Private equity fundraising may get ‘a breather’ in 2024: TPG’s Winkelried

“We are hearing more from large LPs about increasing their allocation to private equity because they’re fully allocated but they don’t want to miss out on this vintage,” Winkelried said.

Fundraising by private equity firms could next year get respite from today’s knotty challenges, according to one of the industry’s top GPs.

“2024 is looking like a more interesting year in terms of who’ll be out there, who’ll be raising, and there might be a little bit of a breather,” Jon Winkelried, CEO of TPG, said at this week’s Morgan Stanley US Financials, Payments & CRE Conference. “In 2024-25, I see a sort of a reset going on in the market.”

Winkelried based this observation on several things he is seeing that indicate “how the environment might be changing.” They include a modicum of relief from tough supply conditions created by LP overallocation and reduced distribution flows.

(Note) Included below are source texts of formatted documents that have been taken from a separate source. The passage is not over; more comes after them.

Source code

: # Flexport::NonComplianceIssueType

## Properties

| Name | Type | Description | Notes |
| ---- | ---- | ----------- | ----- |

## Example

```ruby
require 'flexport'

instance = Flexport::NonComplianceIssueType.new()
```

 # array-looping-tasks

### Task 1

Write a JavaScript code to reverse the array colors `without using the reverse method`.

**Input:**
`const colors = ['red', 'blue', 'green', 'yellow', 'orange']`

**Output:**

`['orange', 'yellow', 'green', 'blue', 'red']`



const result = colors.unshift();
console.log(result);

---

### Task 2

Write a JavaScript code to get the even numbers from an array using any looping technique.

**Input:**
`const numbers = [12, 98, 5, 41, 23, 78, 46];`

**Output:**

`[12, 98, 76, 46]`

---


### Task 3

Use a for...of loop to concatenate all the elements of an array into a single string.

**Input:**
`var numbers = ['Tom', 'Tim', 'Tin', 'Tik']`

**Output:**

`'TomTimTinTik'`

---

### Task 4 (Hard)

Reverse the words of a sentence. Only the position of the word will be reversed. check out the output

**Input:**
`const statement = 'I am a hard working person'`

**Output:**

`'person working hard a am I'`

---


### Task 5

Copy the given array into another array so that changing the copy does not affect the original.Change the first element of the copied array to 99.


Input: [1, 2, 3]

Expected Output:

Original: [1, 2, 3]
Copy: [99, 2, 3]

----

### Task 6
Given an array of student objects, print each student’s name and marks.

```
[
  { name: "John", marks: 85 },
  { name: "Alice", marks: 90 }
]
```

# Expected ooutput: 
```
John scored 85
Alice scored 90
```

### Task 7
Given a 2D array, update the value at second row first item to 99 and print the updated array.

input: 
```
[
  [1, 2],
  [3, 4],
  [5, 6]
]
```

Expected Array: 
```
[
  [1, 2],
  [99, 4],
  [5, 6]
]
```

“We’re hearing more from large LPs about increasing their allocation to private equity because they’re fully allocated but they don’t want to miss out on this vintage,” Winkelried said. “We’re seeing some people pro-actively increase their level of commitments.”

“It takes time for that to come through and manifest itself,” he added.

Jon Winkelried, TPG

Investors are also “trying to sell older vintages” in the LP-led secondaries space, he said. “A number of large institutions have actually already completed sales of older vintages to free up capital for newer. We’re definitely seeing that as well.”

Along with a possible easing of supply, there may be a change in the mix of funds on offer, as GPs reach the end of their capital raising extensions. “Some LPs,” Winkelried said, “are basically saying, “Look, we’re not just going to give extensions forever. Call it, invest the money well.””

“I think what you’re going to see is a number of funds that are in the market tapering off by the end of this year,” he said.

Of course, a fundraising “breather” owing to shifts in demand-supply dynamics will depend on other factors. These include, Winkelried said, “valuations, volatility, what happens generally in terms of the market.”

Hard-fought

In a first-quarter earnings call, TPG said fundraising challenges would impede its ability to meet targets across a range of flagship vehicles.

Four flagships, among them the firm’s latest buyout offering, TPG Partners IX, are expected to wrap up a few billion dollars short of an aggregate target of $27.5 billion. However, this revised forecast means flagships would still see more than 10 percent growth over their combined predecessors.

TPG has several advantages when it comes to private equity capital raising, Winkelried said. “One is we stand out in terms of the return of capital that we’ve provided to our LPs. Our DPI has been very strong across our platforms. We’ve managed our businesses specifically with respect to that.”

“That has helped us a lot,” he added, with LPs “appreciating the fact that we have recycled capital to them.”

Fundraising nonetheless remains “hard-fought,” Winkelried said. “We’re trying to be very targeted on the commitments that move the needle.”

TPG has been especially active over the past 18 months. Early last year, it went public, securing $1 billion from an IPO on Nasdaq. Also in 2022, it brought in $30 billion of new capital, up 46 percent from 2021. And this year, the firm re-entered the private debt market with a $2.7 billion deal to buy Angelo Gordon.

A former member of Goldman Sachs’ leadership team, Winkelried joined TPG in 2015 as co-chief executive alongside co-founder Jim Coulter. Two years ago, he became the sole CEO, with Coulter taking the role of executive chairman.